#### Exercise details:
Beginning with the first line, transcribe the entries below exactly through the line containing "sollicitudin sollicitudin. Praesent", inclusive.

Record set section start

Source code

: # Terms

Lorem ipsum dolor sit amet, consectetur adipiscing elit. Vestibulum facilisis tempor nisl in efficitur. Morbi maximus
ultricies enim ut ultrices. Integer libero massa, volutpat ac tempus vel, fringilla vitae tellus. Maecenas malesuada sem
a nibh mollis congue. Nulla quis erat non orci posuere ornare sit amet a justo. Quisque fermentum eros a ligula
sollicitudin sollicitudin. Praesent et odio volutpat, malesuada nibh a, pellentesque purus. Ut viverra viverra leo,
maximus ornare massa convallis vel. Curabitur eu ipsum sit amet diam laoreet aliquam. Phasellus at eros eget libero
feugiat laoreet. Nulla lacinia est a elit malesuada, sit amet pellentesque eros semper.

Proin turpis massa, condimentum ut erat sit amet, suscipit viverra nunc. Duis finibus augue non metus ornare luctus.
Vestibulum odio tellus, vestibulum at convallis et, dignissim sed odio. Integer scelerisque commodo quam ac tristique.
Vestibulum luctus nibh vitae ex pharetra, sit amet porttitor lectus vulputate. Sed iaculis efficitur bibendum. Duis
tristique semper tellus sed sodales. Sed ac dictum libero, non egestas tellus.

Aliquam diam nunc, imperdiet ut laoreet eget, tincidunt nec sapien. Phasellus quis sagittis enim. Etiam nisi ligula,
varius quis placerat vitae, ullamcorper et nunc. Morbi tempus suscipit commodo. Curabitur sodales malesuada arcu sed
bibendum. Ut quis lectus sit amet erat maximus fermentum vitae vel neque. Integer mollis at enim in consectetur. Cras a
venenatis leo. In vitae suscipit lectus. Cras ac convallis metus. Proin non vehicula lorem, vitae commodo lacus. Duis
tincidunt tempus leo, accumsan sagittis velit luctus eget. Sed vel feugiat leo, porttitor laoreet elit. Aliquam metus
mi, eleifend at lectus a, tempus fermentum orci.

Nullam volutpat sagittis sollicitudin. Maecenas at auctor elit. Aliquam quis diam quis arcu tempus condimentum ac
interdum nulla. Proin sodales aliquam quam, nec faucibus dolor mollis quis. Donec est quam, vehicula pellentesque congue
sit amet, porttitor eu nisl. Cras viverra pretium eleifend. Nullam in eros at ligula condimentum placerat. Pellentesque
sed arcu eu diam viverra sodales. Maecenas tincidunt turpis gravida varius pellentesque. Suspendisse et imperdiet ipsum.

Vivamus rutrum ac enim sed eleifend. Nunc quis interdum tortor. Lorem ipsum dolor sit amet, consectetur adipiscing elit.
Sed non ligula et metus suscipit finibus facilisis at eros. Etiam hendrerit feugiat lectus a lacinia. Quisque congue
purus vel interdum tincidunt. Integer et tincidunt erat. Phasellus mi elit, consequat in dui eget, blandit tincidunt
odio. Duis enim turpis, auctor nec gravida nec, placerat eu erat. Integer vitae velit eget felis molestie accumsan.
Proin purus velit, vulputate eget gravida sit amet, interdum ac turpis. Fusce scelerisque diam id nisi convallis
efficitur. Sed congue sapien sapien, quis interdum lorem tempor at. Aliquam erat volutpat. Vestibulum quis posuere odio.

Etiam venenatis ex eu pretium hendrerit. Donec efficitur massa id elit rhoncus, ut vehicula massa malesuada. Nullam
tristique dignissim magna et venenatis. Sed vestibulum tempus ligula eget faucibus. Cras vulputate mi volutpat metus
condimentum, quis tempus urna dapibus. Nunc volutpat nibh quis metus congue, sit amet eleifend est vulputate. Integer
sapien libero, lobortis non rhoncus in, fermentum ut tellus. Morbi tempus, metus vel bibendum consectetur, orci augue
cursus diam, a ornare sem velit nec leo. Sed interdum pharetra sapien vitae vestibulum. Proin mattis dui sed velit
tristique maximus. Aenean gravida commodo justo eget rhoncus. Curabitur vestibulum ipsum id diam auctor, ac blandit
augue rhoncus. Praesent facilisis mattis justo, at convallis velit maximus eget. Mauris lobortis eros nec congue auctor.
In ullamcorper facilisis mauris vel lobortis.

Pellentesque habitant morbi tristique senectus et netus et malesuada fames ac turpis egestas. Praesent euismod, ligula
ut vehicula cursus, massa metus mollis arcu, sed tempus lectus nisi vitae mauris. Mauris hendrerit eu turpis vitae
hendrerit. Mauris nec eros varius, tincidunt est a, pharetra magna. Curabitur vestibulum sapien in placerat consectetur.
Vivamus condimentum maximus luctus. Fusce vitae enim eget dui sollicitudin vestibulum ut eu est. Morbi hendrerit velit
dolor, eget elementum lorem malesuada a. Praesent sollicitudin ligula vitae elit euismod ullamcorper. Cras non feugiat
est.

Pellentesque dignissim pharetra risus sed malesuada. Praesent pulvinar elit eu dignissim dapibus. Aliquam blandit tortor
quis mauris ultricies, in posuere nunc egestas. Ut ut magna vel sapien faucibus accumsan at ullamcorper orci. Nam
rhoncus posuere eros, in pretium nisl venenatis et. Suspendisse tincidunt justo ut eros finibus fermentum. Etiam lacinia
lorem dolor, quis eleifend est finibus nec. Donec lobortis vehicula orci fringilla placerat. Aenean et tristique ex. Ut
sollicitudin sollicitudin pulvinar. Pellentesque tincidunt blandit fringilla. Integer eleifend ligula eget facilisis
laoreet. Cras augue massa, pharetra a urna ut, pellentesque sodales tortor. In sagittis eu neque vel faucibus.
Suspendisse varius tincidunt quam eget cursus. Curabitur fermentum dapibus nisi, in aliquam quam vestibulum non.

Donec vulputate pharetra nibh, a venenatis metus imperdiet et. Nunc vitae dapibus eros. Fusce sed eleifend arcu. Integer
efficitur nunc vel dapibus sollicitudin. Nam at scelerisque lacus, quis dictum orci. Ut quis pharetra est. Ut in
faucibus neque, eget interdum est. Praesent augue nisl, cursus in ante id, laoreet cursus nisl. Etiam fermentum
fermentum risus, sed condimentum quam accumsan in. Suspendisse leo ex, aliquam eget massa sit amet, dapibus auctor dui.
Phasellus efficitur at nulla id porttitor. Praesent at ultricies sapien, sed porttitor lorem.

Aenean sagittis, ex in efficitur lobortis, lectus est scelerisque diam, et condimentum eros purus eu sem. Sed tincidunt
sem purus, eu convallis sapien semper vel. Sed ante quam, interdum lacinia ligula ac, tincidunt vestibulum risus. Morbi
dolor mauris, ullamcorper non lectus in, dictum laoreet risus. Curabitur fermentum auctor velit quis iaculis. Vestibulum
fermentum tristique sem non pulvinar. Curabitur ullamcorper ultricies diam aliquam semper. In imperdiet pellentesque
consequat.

Record set section end

#### Response to this task:
Source code

: # Terms

Lorem ipsum dolor sit amet, consectetur adipiscing elit. Vestibulum facilisis tempor nisl in efficitur. Morbi maximus
ultricies enim ut ultrices. Integer libero massa, volutpat ac tempus vel, fringilla vitae tellus. Maecenas malesuada sem
a nibh mollis congue. Nulla quis erat non orci posuere ornare sit amet a justo. Quisque fermentum eros a ligula
sollicitudin sollicitudin. Praesent et odio volutpat, malesuada nibh a, pellentesque purus. Ut viverra viverra leo,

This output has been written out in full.